**Directions for this task:** Your answer must be the records below repeated word for word, with no pictures in it.

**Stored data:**

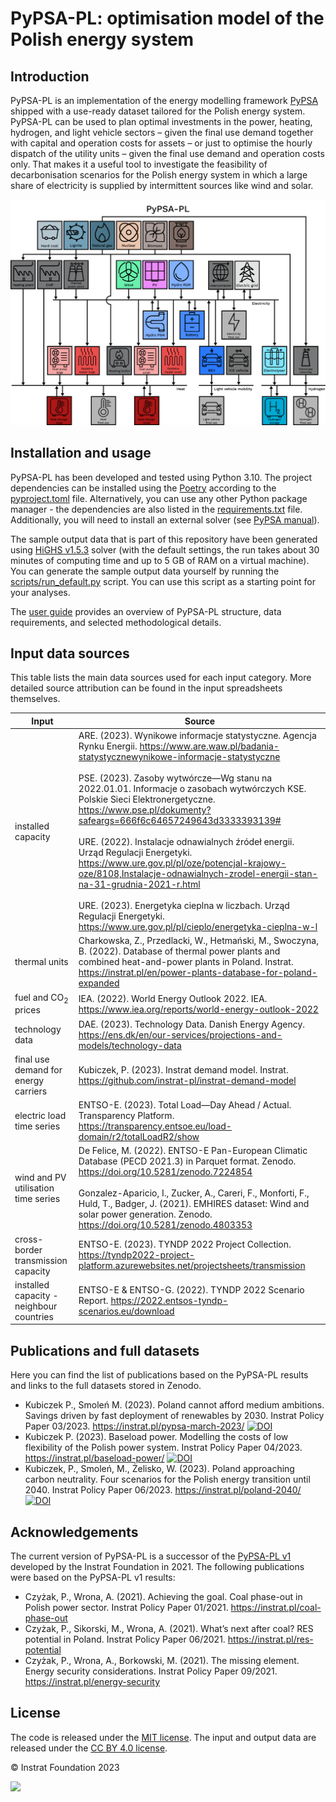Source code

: # PyPSA-PL: optimisation model of the Polish energy system


## Introduction

PyPSA-PL is an implementation of the energy modelling framework [PyPSA](https://pypsa.readthedocs.io)
shipped with a use-ready dataset tailored for the Polish energy system. PyPSA-PL can be used to plan optimal investments in the power, heating, hydrogen, and light vehicle sectors – given the final use demand together with capital and operation costs for assets – or just to optimise the hourly dispatch of the utility units – given the final use demand and operation costs only. That makes it a useful tool to investigate the feasibility of decarbonisation scenarios for the Polish energy system in which a large share of electricity is supplied by intermittent sources like wind and solar.

![](docs/pypsa_pl.png)


## Installation and usage

PyPSA-PL has been developed and tested using Python 3.10. The project dependencies can be installed using the [Poetry](https://python-poetry.org/) according to the [pyproject.toml](pyproject.toml) file. Alternatively, you can use any other Python package manager - the dependencies are also listed in the [requirements.txt](requirements.txt) file. Additionally, you will need to install an external solver (see [PyPSA manual](https://pypsa.readthedocs.io/en/latest/installation.html#getting-a-solver-for-optimisation)). 

The sample output data that is part of this repository have been generated using [HiGHS v1.5.3](https://github.com/ergo-code/highs#python) solver (with the default settings, the run takes about 30 minutes of computing time and up to 5 GB of RAM on a virtual machine). You can generate the sample output data yourself by running the [scripts/run_default.py](scripts/run_default.py) script. You can use this script as a starting point for your analyses.

The [user guide](docs/pypsa_pl_user_guide.pdf) provides an overview of PyPSA-PL structure, data requirements, and selected methodological details.


## Input data sources

This table lists the main data sources used for each input category. More detailed source attribution can be found in the input spreadsheets themselves.

Input | Source
-- | ----
installed capacity | ARE. (2023). Wynikowe informacje statystyczne. Agencja Rynku Energii. https://www.are.waw.pl/badania-statystycznewynikowe-informacje-statystyczne <br><br> PSE. (2023). Zasoby wytwórcze—Wg stanu na 2022.01.01. Informacje o zasobach wytwórczych KSE. Polskie Sieci Elektronergetyczne. https://www.pse.pl/dokumenty?safeargs=666f6c64657249643d3333393139# <br><br> URE. (2022). Instalacje odnawialnych źródeł energii. Urząd Regulacji Energetyki. https://www.ure.gov.pl/pl/oze/potencjal-krajowy-oze/8108,Instalacje-odnawialnych-zrodel-energii-stan-na-31-grudnia-2021-r.html <br><br> URE. (2023). Energetyka cieplna w liczbach. Urząd Regulacji Energetyki. https://www.ure.gov.pl/pl/cieplo/energetyka-cieplna-w-l
thermal units | Charkowska, Z., Przedlacki, W., Hetmański, M., Swoczyna, B. (2022). Database of thermal power plants and combined heat-and-power plants in Poland. Instrat. https://instrat.pl/en/power-plants-database-for-poland-expanded
fuel and CO<sub>2</sub> prices | IEA. (2022). World Energy Outlook 2022. IEA. https://www.iea.org/reports/world-energy-outlook-2022
technology data | DAE. (2023). Technology Data. Danish Energy Agency. https://ens.dk/en/our-services/projections-and-models/technology-data
final use demand for energy carriers | Kubiczek, P. (2023). Instrat demand model. Instrat. https://github.com/instrat-pl/instrat-demand-model
electric load time series | ENTSO-E. (2023). Total Load—Day Ahead / Actual. Transparency Platform. https://transparency.entsoe.eu/load-domain/r2/totalLoadR2/show
wind and PV utilisation time series | De Felice, M. (2022). ENTSO-E Pan-European Climatic Database (PECD 2021.3) in Parquet format. Zenodo. https://doi.org/10.5281/zenodo.7224854 <br><br> Gonzalez-Aparicio, I., Zucker, A., Careri, F., Monforti, F., Huld, T., Badger, J. (2021). EMHIRES dataset: Wind and solar power generation. Zenodo. https://doi.org/10.5281/zenodo.4803353
cross-border transmission capacity | ENTSO-E. (2023). TYNDP 2022 Project Collection. https://tyndp2022-project-platform.azurewebsites.net/projectsheets/transmission
installed capacity - neighbour countries | ENTSO-E & ENTSO-G. (2022). TYNDP 2022 Scenario Report. https://2022.entsos-tyndp-scenarios.eu/download


## Publications and full datasets

Here you can find the list of publications based on the PyPSA-PL results and links to the full datasets stored in Zenodo.

* Kubiczek P., Smoleń M. (2023). Poland cannot afford medium ambitions. Savings driven by fast deployment of renewables by 2030. Instrat Policy Paper 03/2023. https://instrat.pl/pypsa-march-2023/ [![DOI](https://zenodo.org/badge/DOI/10.5281/zenodo.7784931.svg)](https://doi.org/10.5281/zenodo.7784931)
* Kubiczek P. (2023). Baseload power. Modelling the costs of low flexibility of the Polish power system. Instrat Policy Paper 04/2023. https://instrat.pl/baseload-power/ [![DOI](https://zenodo.org/badge/DOI/10.5281/zenodo.8263172.svg)](https://zenodo.org/record/8263172)
* Kubiczek, P., Smoleń, M., Żelisko, W. (2023). Poland approaching carbon neutrality. Four scenarios for the Polish energy transition until 2040. Instrat Policy Paper 06/2023. https://instrat.pl/poland-2040/ [![DOI](https://zenodo.org/badge/DOI/10.5281/zenodo.10246018.svg)](https://doi.org/10.5281/zenodo.10246018)


## Acknowledgements

The current version of PyPSA-PL is a successor of the [PyPSA-PL v1](https://github.com/instrat-pl/pypsa-pl/tree/v1) developed by the Instrat Foundation in 2021. The following publications were based on the PyPSA-PL v1 results:

* Czyżak, P., Wrona, A. (2021). Achieving the goal. Coal phase-out in Polish power sector. Instrat Policy Paper 01/2021. https://instrat.pl/coal-phase-out
* Czyżak, P., Sikorski, M., Wrona, A. (2021). What’s next after coal? RES potential in Poland. Instrat Policy Paper 06/2021. https://instrat.pl/res-potential
* Czyżak, P., Wrona, A., Borkowski, M. (2021). The missing element. Energy security considerations. Instrat Policy Paper 09/2021. https://instrat.pl/energy-security


## License

The code is released under the [MIT license](LICENSE). The input and output data are released under the [CC BY 4.0 license](https://creativecommons.org/licenses/by/4.0/).

&copy; Instrat Foundation 2023

<a href="https://instrat.pl/en/"><img src="docs/instrat.png" width="200"></a>
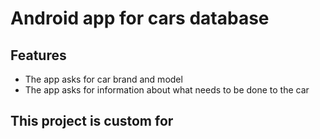 
# Android app for cars database



## Features

 - The app asks for car brand and model
 - The app asks for information about what needs to be done to the car

## This project is custom for





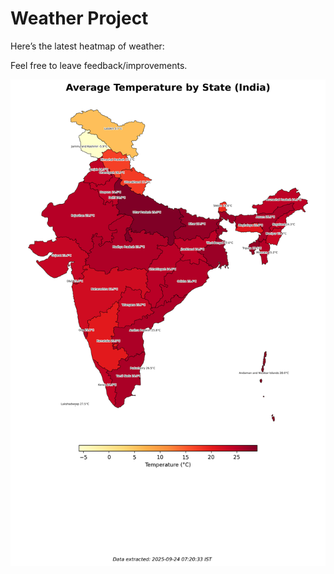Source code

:# Weather Project

Here’s the latest heatmap of weather:

Feel free to leave feedback/improvements.

![India Heatmap](docs/assets/india_heatmap.png?v=D34E6B)
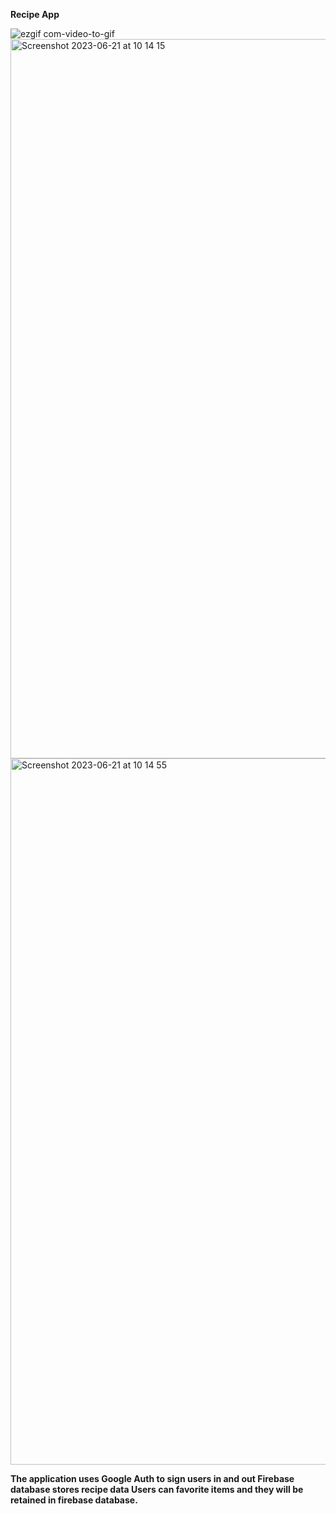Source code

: **Recipe App**


![ezgif com-video-to-gif](https://github.com/kylecalbert/cc9-recipe-app-challenge/assets/20683951/f215fc92-0540-4614-b7b8-2c1f0663aefa)
<img width="1151" alt="Screenshot 2023-06-21 at 10 14 15" src="https://github.com/kylecalbert/cc9-recipe-app-challenge/assets/20683951/885ac1ef-ff13-46a7-bd97-625ab0977721">
<img width="1130" alt="Screenshot 2023-06-21 at 10 14 55" src="https://github.com/kylecalbert/cc9-recipe-app-challenge/assets/20683951/3d7f10c6-885f-4711-99ca-b6270a558457">

**The application uses Google Auth to sign users in and out
Firebase database stores recipe data 
Users can favorite items and they will be retained in firebase database.**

**Exercise solution:**
Source code

: # PyPSA-PL: optimisation model of the Polish energy system


## Introduction

PyPSA-PL is an implementation of the energy modelling framework [PyPSA](https://pypsa.readthedocs.io)
shipped with a use-ready dataset tailored for the Polish energy system. PyPSA-PL can be used to plan optimal investments in the power, heating, hydrogen, and light vehicle sectors – given the final use demand together with capital and operation costs for assets – or just to optimise the hourly dispatch of the utility units – given the final use demand and operation costs only. That makes it a useful tool to investigate the feasibility of decarbonisation scenarios for the Polish energy system in which a large share of electricity is supplied by intermittent sources like wind and solar.

![](docs/pypsa_pl.png)


## Installation and usage

PyPSA-PL has been developed and tested using Python 3.10. The project dependencies can be installed using the [Poetry](https://python-poetry.org/) according to the [pyproject.toml](pyproject.toml) file. Alternatively, you can use any other Python package manager - the dependencies are also listed in the [requirements.txt](requirements.txt) file. Additionally, you will need to install an external solver (see [PyPSA manual](https://pypsa.readthedocs.io/en/latest/installation.html#getting-a-solver-for-optimisation)). 

The sample output data that is part of this repository have been generated using [HiGHS v1.5.3](https://github.com/ergo-code/highs#python) solver (with the default settings, the run takes about 30 minutes of computing time and up to 5 GB of RAM on a virtual machine). You can generate the sample output data yourself by running the [scripts/run_default.py](scripts/run_default.py) script. You can use this script as a starting point for your analyses.

The [user guide](docs/pypsa_pl_user_guide.pdf) provides an overview of PyPSA-PL structure, data requirements, and selected methodological details.


## Input data sources

This table lists the main data sources used for each input category. More detailed source attribution can be found in the input spreadsheets themselves.

Input | Source
-- | ----
installed capacity | ARE. (2023). Wynikowe informacje statystyczne. Agencja Rynku Energii. https://www.are.waw.pl/badania-statystycznewynikowe-informacje-statystyczne <br><br> PSE. (2023). Zasoby wytwórcze—Wg stanu na 2022.01.01. Informacje o zasobach wytwórczych KSE. Polskie Sieci Elektronergetyczne. https://www.pse.pl/dokumenty?safeargs=666f6c64657249643d3333393139# <br><br> URE. (2022). Instalacje odnawialnych źródeł energii. Urząd Regulacji Energetyki. https://www.ure.gov.pl/pl/oze/potencjal-krajowy-oze/8108,Instalacje-odnawialnych-zrodel-energii-stan-na-31-grudnia-2021-r.html <br><br> URE. (2023). Energetyka cieplna w liczbach. Urząd Regulacji Energetyki. https://www.ure.gov.pl/pl/cieplo/energetyka-cieplna-w-l
thermal units | Charkowska, Z., Przedlacki, W., Hetmański, M., Swoczyna, B. (2022). Database of thermal power plants and combined heat-and-power plants in Poland. Instrat. https://instrat.pl/en/power-plants-database-for-poland-expanded
fuel and CO<sub>2</sub> prices | IEA. (2022). World Energy Outlook 2022. IEA. https://www.iea.org/reports/world-energy-outlook-2022
technology data | DAE. (2023). Technology Data. Danish Energy Agency. https://ens.dk/en/our-services/projections-and-models/technology-data
final use demand for energy carriers | Kubiczek, P. (2023). Instrat demand model. Instrat. https://github.com/instrat-pl/instrat-demand-model
electric load time series | ENTSO-E. (2023). Total Load—Day Ahead / Actual. Transparency Platform. https://transparency.entsoe.eu/load-domain/r2/totalLoadR2/show
wind and PV utilisation time series | De Felice, M. (2022). ENTSO-E Pan-European Climatic Database (PECD 2021.3) in Parquet format. Zenodo. https://doi.org/10.5281/zenodo.7224854 <br><br> Gonzalez-Aparicio, I., Zucker, A., Careri, F., Monforti, F., Huld, T., Badger, J. (2021). EMHIRES dataset: Wind and solar power generation. Zenodo. https://doi.org/10.5281/zenodo.4803353
cross-border transmission capacity | ENTSO-E. (2023). TYNDP 2022 Project Collection. https://tyndp2022-project-platform.azurewebsites.net/projectsheets/transmission
installed capacity - neighbour countries | ENTSO-E & ENTSO-G. (2022). TYNDP 2022 Scenario Report. https://2022.entsos-tyndp-scenarios.eu/download


## Publications and full datasets

Here you can find the list of publications based on the PyPSA-PL results and links to the full datasets stored in Zenodo.

* Kubiczek P., Smoleń M. (2023). Poland cannot afford medium ambitions. Savings driven by fast deployment of renewables by 2030. Instrat Policy Paper 03/2023. https://instrat.pl/pypsa-march-2023/ [![DOI](https://zenodo.org/badge/DOI/10.5281/zenodo.7784931.svg)](https://doi.org/10.5281/zenodo.7784931)
* Kubiczek P. (2023). Baseload power. Modelling the costs of low flexibility of the Polish power system. Instrat Policy Paper 04/2023. https://instrat.pl/baseload-power/ [![DOI](https://zenodo.org/badge/DOI/10.5281/zenodo.8263172.svg)](https://zenodo.org/record/8263172)
* Kubiczek, P., Smoleń, M., Żelisko, W. (2023). Poland approaching carbon neutrality. Four scenarios for the Polish energy transition until 2040. Instrat Policy Paper 06/2023. https://instrat.pl/poland-2040/ [![DOI](https://zenodo.org/badge/DOI/10.5281/zenodo.10246018.svg)](https://doi.org/10.5281/zenodo.10246018)


## Acknowledgements

The current version of PyPSA-PL is a successor of the [PyPSA-PL v1](https://github.com/instrat-pl/pypsa-pl/tree/v1) developed by the Instrat Foundation in 2021. The following publications were based on the PyPSA-PL v1 results:

* Czyżak, P., Wrona, A. (2021). Achieving the goal. Coal phase-out in Polish power sector. Instrat Policy Paper 01/2021. https://instrat.pl/coal-phase-out
* Czyżak, P., Sikorski, M., Wrona, A. (2021). What’s next after coal? RES potential in Poland. Instrat Policy Paper 06/2021. https://instrat.pl/res-potential
* Czyżak, P., Wrona, A., Borkowski, M. (2021). The missing element. Energy security considerations. Instrat Policy Paper 09/2021. https://instrat.pl/energy-security


## License

The code is released under the [MIT license](LICENSE). The input and output data are released under the [CC BY 4.0 license](https://creativecommons.org/licenses/by/4.0/).

&copy; Instrat Foundation 2023

<a href="https://instrat.pl/en/"><img src="docs/instrat.png" width="200"></a>
# Android app for cars database



## Features

 - The app asks for car brand and model
 - The app asks for information about what needs to be done to the car

## This project is custom for





Source code

:# Weather Project

Here’s the latest heatmap of weather:

Feel free to leave feedback/improvements.

![India Heatmap](docs/assets/india_heatmap.png?v=D34E6B)
Source code

: **Recipe App**


![ezgif com-video-to-gif](https://github.com/kylecalbert/cc9-recipe-app-challenge/assets/20683951/f215fc92-0540-4614-b7b8-2c1f0663aefa)
<img width="1151" alt="Screenshot 2023-06-21 at 10 14 15" src="https://github.com/kylecalbert/cc9-recipe-app-challenge/assets/20683951/885ac1ef-ff13-46a7-bd97-625ab0977721">
<img width="1130" alt="Screenshot 2023-06-21 at 10 14 55" src="https://github.com/kylecalbert/cc9-recipe-app-challenge/assets/20683951/3d7f10c6-885f-4711-99ca-b6270a558457">

**The application uses Google Auth to sign users in and out
Firebase database stores recipe data 
Users can favorite items and they will be retained in firebase database.**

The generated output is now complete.